● Directions
Work through the data below and give the number of lines holding the word "подается", without any other text.

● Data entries
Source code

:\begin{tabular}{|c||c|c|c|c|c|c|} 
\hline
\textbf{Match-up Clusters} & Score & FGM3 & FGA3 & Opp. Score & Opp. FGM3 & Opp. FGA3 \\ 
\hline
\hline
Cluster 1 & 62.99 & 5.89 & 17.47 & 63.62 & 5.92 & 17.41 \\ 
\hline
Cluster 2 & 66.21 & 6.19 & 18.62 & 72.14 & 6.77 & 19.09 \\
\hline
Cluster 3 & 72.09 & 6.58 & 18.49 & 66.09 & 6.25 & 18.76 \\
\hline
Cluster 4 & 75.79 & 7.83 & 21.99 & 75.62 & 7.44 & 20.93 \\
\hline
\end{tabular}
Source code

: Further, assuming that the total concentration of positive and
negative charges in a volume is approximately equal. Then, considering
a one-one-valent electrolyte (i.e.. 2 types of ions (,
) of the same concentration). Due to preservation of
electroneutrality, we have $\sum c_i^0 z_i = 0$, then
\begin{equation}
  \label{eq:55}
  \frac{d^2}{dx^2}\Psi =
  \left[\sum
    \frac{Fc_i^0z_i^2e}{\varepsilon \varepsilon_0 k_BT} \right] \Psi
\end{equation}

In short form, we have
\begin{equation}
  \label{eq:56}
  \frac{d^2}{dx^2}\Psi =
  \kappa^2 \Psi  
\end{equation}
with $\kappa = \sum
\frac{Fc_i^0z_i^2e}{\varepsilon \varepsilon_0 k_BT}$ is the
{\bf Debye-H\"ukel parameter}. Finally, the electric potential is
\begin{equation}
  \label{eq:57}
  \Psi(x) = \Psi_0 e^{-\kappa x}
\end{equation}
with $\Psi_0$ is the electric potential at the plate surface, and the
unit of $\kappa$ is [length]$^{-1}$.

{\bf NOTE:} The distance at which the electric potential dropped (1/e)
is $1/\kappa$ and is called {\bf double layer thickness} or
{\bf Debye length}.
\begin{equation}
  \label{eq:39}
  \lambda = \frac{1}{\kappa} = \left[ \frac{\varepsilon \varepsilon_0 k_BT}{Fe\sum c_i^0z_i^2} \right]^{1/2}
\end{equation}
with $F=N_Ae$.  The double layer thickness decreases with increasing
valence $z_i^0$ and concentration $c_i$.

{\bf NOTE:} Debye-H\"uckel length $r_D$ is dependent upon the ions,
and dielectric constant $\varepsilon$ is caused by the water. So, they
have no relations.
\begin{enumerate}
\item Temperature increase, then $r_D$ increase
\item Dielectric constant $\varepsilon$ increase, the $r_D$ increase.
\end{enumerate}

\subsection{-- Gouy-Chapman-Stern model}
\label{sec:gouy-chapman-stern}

--

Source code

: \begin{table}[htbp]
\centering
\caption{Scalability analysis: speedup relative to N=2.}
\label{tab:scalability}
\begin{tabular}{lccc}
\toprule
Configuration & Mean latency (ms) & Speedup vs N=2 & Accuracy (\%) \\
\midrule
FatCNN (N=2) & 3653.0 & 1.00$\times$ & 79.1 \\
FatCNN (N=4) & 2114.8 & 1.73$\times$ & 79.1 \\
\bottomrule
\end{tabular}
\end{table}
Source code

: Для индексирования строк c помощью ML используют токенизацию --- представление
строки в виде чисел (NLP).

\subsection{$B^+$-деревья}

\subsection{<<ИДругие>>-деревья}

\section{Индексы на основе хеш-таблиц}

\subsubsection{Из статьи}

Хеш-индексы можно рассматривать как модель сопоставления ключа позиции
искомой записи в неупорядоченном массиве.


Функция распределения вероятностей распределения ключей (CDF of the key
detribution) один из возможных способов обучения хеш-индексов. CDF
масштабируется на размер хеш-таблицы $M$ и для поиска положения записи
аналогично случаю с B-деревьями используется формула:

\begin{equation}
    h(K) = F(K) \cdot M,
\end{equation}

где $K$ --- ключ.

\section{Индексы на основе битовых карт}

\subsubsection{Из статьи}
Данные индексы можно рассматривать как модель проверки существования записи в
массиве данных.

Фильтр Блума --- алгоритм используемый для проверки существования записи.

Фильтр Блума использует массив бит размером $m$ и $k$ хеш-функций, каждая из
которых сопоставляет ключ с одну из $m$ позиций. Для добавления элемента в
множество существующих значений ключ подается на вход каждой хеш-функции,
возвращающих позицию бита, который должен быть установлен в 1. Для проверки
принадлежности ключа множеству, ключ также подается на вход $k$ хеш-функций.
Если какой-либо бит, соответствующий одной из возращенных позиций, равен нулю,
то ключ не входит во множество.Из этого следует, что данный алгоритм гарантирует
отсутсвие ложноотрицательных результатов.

---

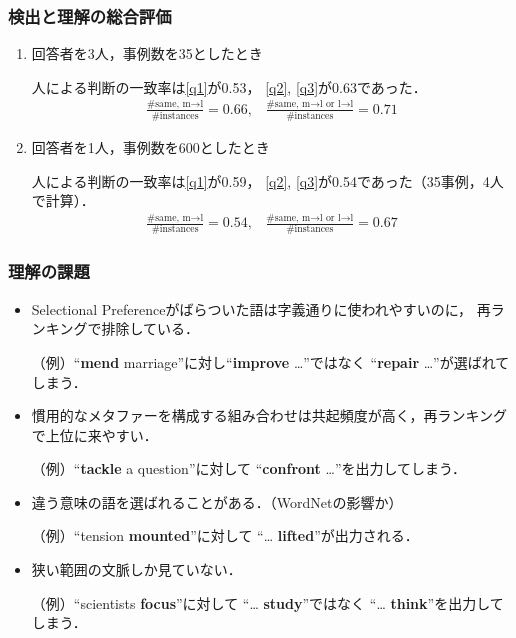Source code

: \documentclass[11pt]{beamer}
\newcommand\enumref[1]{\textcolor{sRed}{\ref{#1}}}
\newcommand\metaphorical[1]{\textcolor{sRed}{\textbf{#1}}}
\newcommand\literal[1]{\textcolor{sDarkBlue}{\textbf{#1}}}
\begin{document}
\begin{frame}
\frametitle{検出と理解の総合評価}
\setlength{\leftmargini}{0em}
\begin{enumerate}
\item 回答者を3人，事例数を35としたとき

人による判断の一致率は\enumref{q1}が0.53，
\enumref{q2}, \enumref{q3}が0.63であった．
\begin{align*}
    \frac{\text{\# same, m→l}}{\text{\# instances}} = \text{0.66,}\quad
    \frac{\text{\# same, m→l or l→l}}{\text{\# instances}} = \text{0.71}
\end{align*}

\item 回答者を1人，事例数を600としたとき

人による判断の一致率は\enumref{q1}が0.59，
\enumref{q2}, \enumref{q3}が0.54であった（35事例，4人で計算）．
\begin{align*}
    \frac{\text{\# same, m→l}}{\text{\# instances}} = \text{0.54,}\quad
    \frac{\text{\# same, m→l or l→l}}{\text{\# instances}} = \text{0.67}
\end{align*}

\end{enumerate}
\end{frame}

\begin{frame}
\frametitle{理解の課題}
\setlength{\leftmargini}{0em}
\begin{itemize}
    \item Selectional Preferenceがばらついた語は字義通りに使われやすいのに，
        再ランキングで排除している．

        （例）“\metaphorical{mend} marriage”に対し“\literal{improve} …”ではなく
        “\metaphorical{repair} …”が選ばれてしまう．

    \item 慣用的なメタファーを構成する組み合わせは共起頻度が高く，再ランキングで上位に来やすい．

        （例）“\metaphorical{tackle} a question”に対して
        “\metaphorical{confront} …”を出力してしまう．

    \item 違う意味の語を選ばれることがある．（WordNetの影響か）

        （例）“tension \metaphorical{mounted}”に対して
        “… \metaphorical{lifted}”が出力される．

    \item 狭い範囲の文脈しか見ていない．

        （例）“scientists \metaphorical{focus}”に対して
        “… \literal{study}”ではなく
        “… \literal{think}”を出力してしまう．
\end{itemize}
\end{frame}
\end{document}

● Solved problem
2